Le groupe Meteor à Hochfelden (200 personnes, CA : 50 M€) revendique sa place de dernière brasserie familiale indépendante en Alsace. Huit générations se sont succédé à la tête de l'entreprise depuis 1640. C'est ce que la marque brassicole met aujourd'hui à l'honneur en inaugurant sa « Villa Meteor ». 1,7 million d'euros ont été investis pour rénover la demeure familiale historique, qui n'est plus habitée depuis plusieurs années, et installer un nouvel espace d'accueil et une boutique pour proposer ainsi un parcours de découverte aux visiteurs. N'allez pourtant pas dire à la famille Haag qu'elle ouvre un musée... « Il y a trois ans, nous avons commencé à mener une réflexion pour renouveler notre offre de visites. L'investissement injecté dans ce projet est conséquent, à la hauteur des attentes du concept touristique. Nous espérons accueillir 25.000 visiteurs par an dans cet espace pédagogique qui présente les matières premières et le processus de fabrication de la bière. Il s'agit aussi de mettre en valeur le patrimoine historique et l'entreprise dans son ensemble a été associée à ce projet. La Villa représente la grande famille Meteor, l'ensemble de la famille Haag mais aussi les salariés » explique Michel Haag, président du groupe Meteor. Le décor ainsi posé, on comprend qu'outre le lieu touristique, la Villa Meteor est partie intégrante de l'ambition marketing de la marque, qui, au passage, a rajeuni son logo cet été.
Un outil marketing
« En trente ans, le marché de la bière s'est fortement concentré, mais nous nous battons contre cela. En parallèle, il existe de nombreuses micro brasseries qui dynamisent le marché et apportent de la diversité. Meteor croit également à sa notoriété qui sera diffusée au-delà des frontières régionales à travers les visiteurs de la Villa. Nous sommes distribués partout en France dans les réseaux de cafés-hôtels-restaurants et dans le quart Nord-Est de la France en grandes et moyennes surfaces.

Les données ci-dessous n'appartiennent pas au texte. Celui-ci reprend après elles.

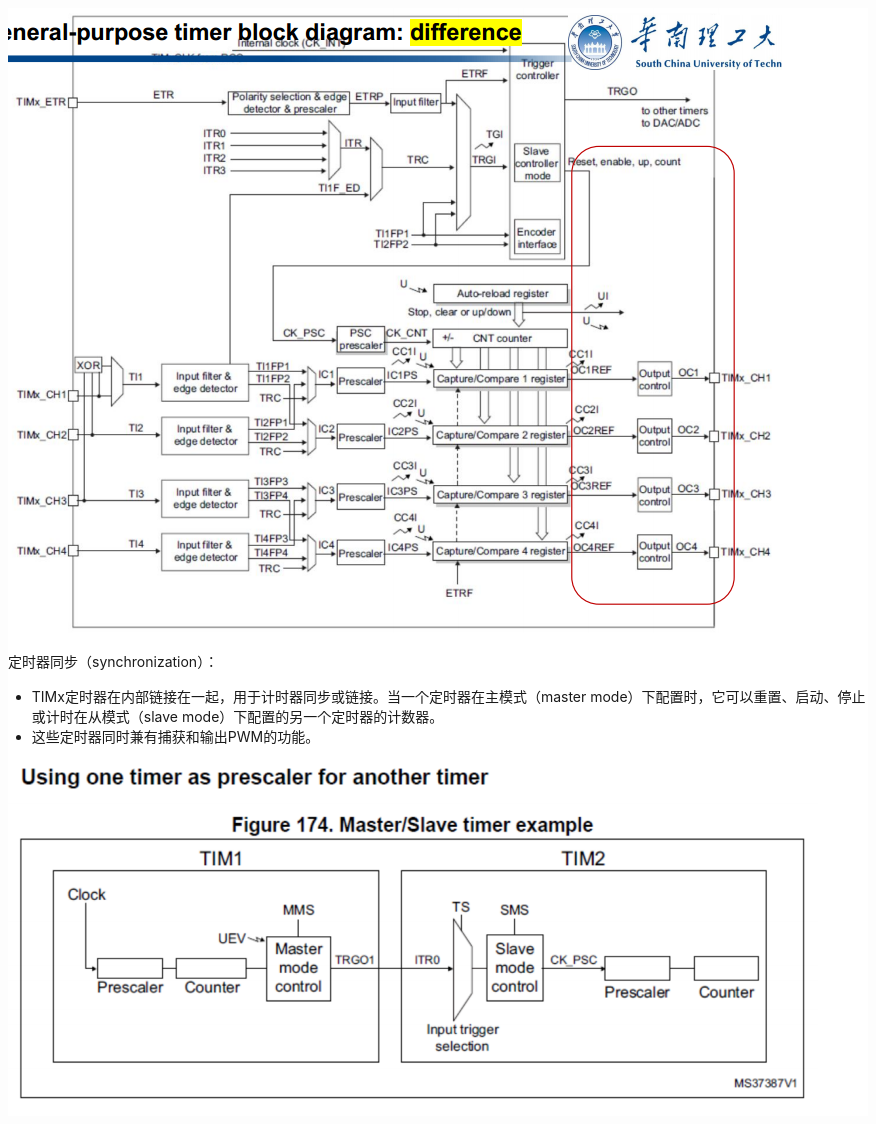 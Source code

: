 ![0c500bd092381e1060fa33ccc4eb83a0.png](../_resources/0c500bd092381e1060fa33ccc4eb83a0.png)

定时器同步（synchronization）：

- TIMx定时器在内部链接在一起，用于计时器同步或链接。当一个定时器在主模式（master mode）下配置时，它可以重置、启动、停止或计时在从模式（slave mode）下配置的另一个定时器的计数器。
- 这些定时器同时兼有捕获和输出PWM的功能。

![e004cedb19c329bca7439e0f0d267ede.png](../_resources/e004cedb19c329bca7439e0f0d267ede.png)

La visite se termine par une dégustation et l'expérience vécue ici, que les visiteurs pourront raconter, contribuera à nous faire connaître davantage », détaille Édouard Haag, directeur commercial, qui a rejoint l'opérationnel de la société familiale il y a deux ans. Après avoir enregistré une décrue régulière sur les 30 dernières années, le marché de la bière en France semble repartir sur une pente croissante. En 2015, il a progressé de 3 %, le groupe Meteor a suivi cette tendance, qui devrait se confirmer dans les mêmes proportions pour 2016. Par ailleurs, Meteor réalise 5 % de ses ventes à l'export. « Il s'agit de l'un de nos chevaux de bataille, nous comptons sur les salons à l'étranger en jouant sur l'image du Made in France », ajoute Édouard Haag.
Nouveaux produits
Cette année, Meteor élargit sa gamme en investissant dans une unité R & D pour produire des brassins en petites quantités et proposer des séries éphémères. La marque lance également une bière à l'amertume réduite en procédant à l'ajout de houblon après la fermentation. Enfin, la brasserie Meteor, qui réalise un chiffre d'affaires aux alentours de 37 M?, en réinvestit chaque année 10 % dans l'outil de production. Philippe Généreux, directeur général, indique avoir investi en 2016 « un million d'euros pour la robotisation de la palettisation. En 2017, deux cuves seront remplacées dans la salle de brassage et un atelier sera réaménagé ». La filiale de Meteor dédiée à la distribution vient compléter le chiffre d'affaires du groupe pour le porter à 50 millions d'euros en 2015.